### INSTRUCTIONS TO FOLLOW
Beginning with the line that contains "how to control", retype the entries below exactly, ending with the line that contains "comparator convergence histories, the". Leave out any pictures.

### PROVIDED DATA

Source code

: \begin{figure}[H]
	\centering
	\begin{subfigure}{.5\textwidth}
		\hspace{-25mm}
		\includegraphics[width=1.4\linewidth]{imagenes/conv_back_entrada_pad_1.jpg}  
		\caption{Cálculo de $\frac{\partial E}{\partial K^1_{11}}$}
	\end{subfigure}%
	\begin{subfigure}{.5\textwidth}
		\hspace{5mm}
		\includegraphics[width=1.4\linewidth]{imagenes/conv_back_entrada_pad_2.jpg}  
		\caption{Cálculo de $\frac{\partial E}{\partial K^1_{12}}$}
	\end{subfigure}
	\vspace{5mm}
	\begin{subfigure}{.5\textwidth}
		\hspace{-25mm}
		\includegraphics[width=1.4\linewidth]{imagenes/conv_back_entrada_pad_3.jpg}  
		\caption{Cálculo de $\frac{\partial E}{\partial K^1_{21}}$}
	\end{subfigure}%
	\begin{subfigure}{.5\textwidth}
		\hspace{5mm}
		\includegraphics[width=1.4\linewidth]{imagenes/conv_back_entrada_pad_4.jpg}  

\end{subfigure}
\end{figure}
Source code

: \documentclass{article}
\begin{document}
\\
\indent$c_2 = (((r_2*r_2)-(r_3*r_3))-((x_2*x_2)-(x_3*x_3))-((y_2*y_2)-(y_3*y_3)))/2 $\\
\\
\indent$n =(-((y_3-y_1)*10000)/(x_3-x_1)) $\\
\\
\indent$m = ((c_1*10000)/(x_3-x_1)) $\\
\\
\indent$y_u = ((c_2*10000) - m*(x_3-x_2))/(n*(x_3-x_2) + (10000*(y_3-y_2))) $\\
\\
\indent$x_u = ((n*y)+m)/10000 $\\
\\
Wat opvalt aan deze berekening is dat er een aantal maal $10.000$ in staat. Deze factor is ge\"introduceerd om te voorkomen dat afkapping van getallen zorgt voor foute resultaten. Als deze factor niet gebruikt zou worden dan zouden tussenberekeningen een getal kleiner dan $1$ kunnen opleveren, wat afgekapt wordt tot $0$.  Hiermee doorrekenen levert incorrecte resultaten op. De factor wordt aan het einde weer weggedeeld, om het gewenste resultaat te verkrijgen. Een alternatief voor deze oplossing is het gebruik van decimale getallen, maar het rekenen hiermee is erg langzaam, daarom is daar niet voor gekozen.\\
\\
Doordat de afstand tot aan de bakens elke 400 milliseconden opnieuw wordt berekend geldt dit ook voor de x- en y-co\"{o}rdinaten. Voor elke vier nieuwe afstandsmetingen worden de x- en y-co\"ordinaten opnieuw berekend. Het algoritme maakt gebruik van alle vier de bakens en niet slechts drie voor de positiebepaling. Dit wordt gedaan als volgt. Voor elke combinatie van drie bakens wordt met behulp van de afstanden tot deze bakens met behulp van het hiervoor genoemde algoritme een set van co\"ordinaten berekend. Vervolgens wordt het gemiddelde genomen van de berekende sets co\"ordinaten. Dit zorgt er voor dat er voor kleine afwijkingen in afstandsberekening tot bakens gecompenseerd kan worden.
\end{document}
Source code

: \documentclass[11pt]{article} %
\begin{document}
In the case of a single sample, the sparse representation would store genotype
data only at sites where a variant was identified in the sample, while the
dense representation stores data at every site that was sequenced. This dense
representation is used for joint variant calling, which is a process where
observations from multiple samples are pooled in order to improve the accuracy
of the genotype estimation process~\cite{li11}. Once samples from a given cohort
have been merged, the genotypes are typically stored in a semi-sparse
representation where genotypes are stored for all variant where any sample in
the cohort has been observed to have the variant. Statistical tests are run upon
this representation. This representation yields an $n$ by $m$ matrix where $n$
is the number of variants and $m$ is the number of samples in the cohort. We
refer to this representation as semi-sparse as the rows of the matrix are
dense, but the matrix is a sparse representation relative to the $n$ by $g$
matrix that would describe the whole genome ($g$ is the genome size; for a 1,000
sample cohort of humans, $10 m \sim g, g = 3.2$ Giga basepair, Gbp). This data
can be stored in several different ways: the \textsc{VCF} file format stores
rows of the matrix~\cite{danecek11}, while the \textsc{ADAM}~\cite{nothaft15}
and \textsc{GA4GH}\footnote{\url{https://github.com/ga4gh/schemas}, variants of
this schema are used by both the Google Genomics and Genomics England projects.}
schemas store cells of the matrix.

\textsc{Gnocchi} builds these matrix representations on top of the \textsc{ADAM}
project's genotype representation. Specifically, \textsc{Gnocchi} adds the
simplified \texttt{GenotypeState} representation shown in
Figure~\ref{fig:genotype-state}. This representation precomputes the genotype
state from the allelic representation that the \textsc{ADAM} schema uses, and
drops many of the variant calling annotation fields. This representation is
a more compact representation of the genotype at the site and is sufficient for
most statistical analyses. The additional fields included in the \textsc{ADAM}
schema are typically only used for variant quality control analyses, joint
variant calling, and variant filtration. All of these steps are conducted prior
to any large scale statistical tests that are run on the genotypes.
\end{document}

--

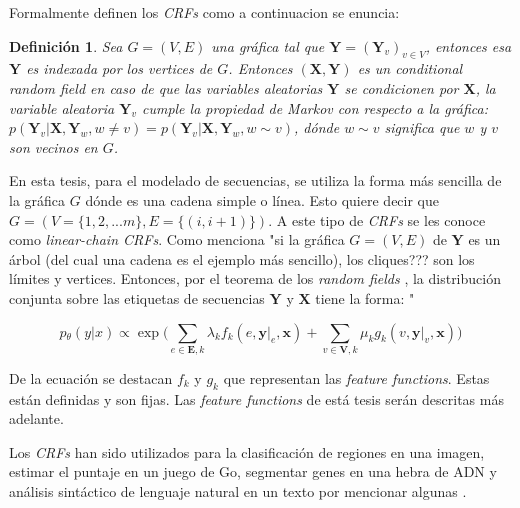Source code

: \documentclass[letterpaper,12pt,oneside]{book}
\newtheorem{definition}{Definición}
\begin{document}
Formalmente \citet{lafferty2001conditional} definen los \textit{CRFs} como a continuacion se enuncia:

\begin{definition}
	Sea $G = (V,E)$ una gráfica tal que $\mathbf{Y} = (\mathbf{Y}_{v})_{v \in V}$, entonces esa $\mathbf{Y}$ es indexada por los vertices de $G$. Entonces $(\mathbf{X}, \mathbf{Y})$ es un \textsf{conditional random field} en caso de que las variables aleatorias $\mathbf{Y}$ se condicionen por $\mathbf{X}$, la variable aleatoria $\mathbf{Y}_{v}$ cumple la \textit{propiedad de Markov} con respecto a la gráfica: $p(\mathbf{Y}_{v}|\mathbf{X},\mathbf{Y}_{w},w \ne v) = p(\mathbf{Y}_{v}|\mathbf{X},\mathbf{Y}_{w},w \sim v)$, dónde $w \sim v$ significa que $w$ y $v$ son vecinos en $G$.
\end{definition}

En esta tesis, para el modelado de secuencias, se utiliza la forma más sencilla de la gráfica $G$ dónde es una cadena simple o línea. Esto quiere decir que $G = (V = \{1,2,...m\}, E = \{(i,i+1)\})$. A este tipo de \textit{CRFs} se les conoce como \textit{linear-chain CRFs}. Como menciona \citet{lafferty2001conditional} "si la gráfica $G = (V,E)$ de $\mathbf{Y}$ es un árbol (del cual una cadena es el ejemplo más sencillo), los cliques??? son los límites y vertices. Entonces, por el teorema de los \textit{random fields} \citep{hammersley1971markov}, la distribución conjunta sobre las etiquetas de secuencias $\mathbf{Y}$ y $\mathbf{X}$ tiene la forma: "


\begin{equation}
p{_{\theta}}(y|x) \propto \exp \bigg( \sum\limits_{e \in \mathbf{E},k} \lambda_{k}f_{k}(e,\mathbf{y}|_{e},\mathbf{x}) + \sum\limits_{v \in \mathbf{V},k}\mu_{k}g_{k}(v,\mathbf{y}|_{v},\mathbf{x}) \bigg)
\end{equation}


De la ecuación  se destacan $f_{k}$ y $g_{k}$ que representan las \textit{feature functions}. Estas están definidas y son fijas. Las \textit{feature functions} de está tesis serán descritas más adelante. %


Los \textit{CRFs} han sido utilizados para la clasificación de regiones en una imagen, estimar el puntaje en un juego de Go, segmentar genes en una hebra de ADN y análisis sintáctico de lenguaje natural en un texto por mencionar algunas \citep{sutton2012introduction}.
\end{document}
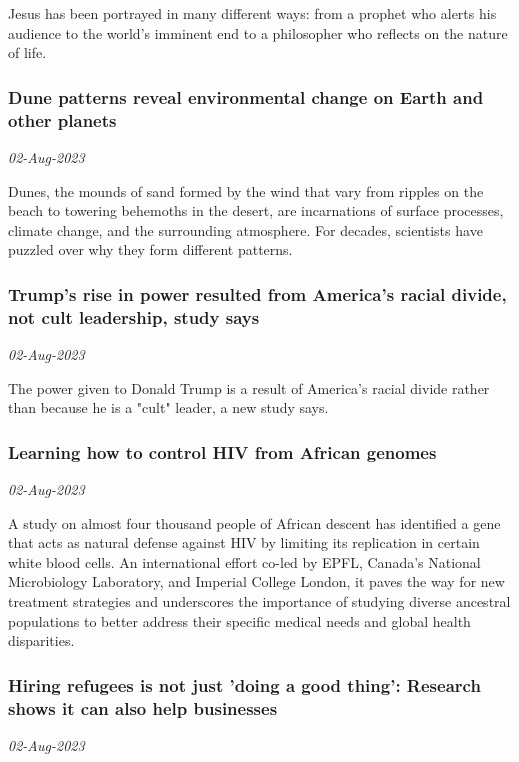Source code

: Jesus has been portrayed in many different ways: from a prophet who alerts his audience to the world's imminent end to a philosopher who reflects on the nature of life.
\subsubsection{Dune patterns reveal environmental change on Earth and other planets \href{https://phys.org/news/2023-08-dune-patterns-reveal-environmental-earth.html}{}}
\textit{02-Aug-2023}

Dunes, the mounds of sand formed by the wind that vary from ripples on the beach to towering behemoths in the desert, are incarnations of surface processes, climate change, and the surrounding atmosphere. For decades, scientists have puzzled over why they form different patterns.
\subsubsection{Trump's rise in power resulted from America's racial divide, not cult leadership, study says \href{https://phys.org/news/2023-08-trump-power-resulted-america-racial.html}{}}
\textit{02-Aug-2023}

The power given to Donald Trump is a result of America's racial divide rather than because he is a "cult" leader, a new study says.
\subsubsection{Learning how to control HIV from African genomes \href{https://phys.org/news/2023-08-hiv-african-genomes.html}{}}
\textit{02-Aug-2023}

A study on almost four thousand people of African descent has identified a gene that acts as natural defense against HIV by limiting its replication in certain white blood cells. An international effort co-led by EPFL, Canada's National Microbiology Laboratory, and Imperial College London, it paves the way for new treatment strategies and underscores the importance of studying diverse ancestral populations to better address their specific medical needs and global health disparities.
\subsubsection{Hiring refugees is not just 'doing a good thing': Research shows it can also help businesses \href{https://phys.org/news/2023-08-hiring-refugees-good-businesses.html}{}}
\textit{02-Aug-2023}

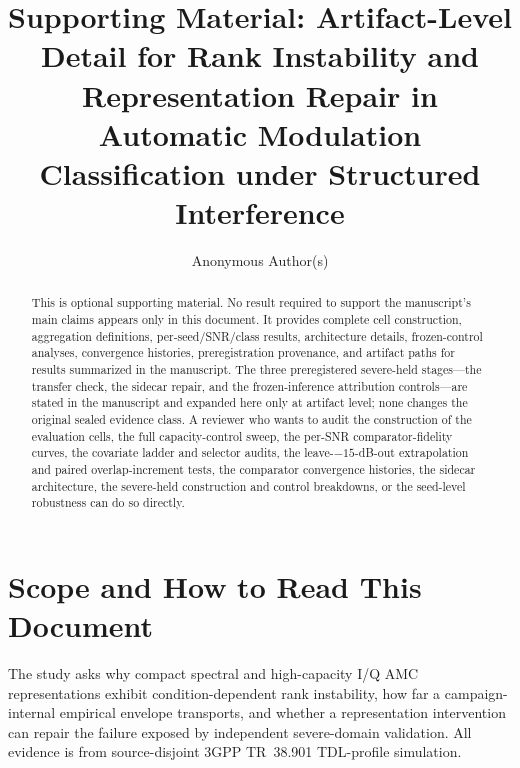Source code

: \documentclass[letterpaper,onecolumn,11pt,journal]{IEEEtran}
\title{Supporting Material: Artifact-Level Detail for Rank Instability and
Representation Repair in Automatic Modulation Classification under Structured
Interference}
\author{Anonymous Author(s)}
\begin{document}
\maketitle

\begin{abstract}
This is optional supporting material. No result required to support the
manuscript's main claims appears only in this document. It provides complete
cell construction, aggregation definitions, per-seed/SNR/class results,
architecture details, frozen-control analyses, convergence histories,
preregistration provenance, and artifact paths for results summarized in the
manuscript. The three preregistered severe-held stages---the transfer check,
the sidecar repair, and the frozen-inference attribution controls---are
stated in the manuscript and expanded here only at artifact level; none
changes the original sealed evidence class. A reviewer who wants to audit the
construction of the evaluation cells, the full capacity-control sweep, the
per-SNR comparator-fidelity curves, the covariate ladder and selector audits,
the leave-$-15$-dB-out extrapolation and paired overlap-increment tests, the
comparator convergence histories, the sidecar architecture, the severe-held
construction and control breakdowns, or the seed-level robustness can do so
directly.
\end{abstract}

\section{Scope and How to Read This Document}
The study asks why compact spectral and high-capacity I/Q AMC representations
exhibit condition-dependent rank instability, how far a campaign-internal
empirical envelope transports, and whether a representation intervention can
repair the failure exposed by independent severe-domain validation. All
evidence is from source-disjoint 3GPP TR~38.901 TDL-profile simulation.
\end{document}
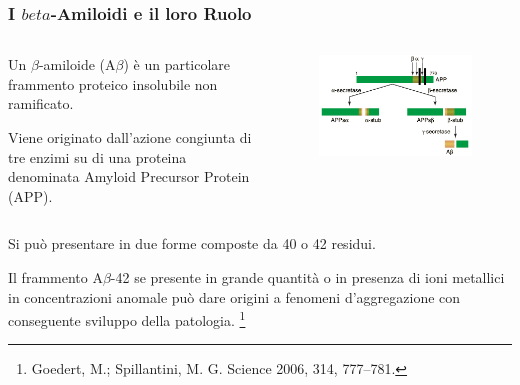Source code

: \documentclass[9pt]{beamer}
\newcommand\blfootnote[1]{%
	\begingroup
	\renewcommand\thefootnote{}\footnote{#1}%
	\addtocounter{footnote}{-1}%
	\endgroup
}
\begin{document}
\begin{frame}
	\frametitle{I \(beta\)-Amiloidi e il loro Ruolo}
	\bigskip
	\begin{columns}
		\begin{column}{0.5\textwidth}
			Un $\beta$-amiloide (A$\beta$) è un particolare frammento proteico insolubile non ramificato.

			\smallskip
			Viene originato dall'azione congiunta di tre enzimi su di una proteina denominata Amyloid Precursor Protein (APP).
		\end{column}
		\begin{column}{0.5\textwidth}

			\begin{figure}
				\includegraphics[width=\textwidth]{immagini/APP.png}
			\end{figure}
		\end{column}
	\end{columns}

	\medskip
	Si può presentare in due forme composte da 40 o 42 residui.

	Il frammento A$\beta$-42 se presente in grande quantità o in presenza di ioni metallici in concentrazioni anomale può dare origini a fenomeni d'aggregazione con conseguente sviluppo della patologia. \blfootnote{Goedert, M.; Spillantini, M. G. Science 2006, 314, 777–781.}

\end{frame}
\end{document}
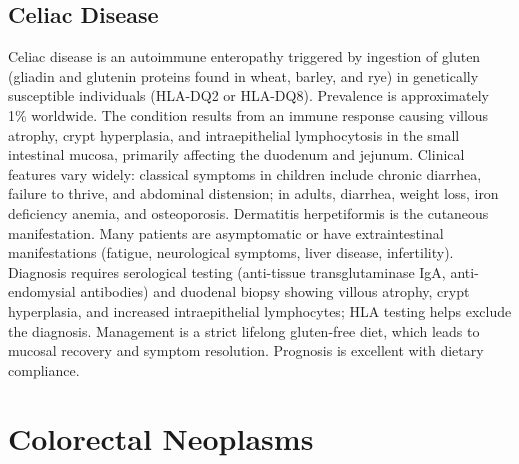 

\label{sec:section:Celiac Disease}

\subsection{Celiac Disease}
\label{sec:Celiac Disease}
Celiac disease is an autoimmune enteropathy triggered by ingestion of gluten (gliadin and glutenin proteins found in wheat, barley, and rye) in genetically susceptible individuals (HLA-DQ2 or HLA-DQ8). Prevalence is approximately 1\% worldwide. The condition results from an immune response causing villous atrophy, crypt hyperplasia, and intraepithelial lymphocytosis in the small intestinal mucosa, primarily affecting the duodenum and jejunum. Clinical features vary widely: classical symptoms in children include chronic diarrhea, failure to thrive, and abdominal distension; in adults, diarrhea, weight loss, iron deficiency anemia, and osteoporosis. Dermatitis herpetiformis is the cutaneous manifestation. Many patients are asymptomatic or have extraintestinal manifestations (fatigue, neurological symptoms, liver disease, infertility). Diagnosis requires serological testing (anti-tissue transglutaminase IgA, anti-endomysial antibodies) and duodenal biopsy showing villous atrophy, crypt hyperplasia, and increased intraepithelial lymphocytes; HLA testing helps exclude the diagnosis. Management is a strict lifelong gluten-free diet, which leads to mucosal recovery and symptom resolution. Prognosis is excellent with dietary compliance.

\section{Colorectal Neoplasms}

--

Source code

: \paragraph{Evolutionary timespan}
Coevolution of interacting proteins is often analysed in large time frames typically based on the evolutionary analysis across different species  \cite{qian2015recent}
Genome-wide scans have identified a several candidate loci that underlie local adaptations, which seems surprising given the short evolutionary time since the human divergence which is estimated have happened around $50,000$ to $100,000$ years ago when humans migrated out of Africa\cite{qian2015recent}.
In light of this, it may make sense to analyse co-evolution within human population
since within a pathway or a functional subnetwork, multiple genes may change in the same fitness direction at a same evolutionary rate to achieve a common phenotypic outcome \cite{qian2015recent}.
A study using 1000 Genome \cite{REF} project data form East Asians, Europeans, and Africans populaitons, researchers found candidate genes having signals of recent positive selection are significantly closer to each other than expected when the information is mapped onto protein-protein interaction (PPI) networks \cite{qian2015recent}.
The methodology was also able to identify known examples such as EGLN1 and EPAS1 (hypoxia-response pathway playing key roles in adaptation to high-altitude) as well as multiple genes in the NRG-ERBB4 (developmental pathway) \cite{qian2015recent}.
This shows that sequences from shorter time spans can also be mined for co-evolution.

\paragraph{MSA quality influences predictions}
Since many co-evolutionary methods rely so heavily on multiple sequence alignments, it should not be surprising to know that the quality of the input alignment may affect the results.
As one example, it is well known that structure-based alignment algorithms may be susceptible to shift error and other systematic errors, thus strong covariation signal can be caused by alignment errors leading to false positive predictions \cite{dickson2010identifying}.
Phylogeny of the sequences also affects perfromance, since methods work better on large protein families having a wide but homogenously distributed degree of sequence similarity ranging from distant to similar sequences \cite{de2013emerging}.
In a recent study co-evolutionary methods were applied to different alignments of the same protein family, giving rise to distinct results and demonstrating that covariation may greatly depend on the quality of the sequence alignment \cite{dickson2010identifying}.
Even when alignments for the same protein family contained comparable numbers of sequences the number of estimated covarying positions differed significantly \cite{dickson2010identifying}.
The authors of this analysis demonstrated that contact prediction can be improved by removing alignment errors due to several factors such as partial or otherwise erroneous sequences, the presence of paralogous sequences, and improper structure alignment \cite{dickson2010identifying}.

### EXERCISE RESPONSE
\subsubsection{Learning how to control HIV from African genomes \href{https://phys.org/news/2023-08-hiv-african-genomes.html}{}}
\textit{02-Aug-2023}

A study on almost four thousand people of African descent has identified a gene that acts as natural defense against HIV by limiting its replication in certain white blood cells. An international effort co-led by EPFL, Canada's National Microbiology Laboratory, and Imperial College London, it paves the way for new treatment strategies and underscores the importance of studying diverse ancestral populations to better address their specific medical needs and global health disparities.
\subsubsection{Hiring refugees is not just 'doing a good thing': Research shows it can also help businesses \href{https://phys.org/news/2023-08-hiring-refugees-good-businesses.html}{}}
\textit{02-Aug-2023}

Source code

: \documentclass[letterpaper,onecolumn,11pt,journal]{IEEEtran}
\title{Supporting Material: Artifact-Level Detail for Rank Instability and
Representation Repair in Automatic Modulation Classification under Structured
Interference}
\author{Anonymous Author(s)}
\begin{document}
\maketitle

\begin{abstract}
This is optional supporting material. No result required to support the
manuscript's main claims appears only in this document. It provides complete
cell construction, aggregation definitions, per-seed/SNR/class results,
architecture details, frozen-control analyses, convergence histories,
preregistration provenance, and artifact paths for results summarized in the
manuscript. The three preregistered severe-held stages---the transfer check,
the sidecar repair, and the frozen-inference attribution controls---are
stated in the manuscript and expanded here only at artifact level; none
changes the original sealed evidence class. A reviewer who wants to audit the
construction of the evaluation cells, the full capacity-control sweep, the
per-SNR comparator-fidelity curves, the covariate ladder and selector audits,
the leave-$-15$-dB-out extrapolation and paired overlap-increment tests, the
comparator convergence histories, the sidecar architecture, the severe-held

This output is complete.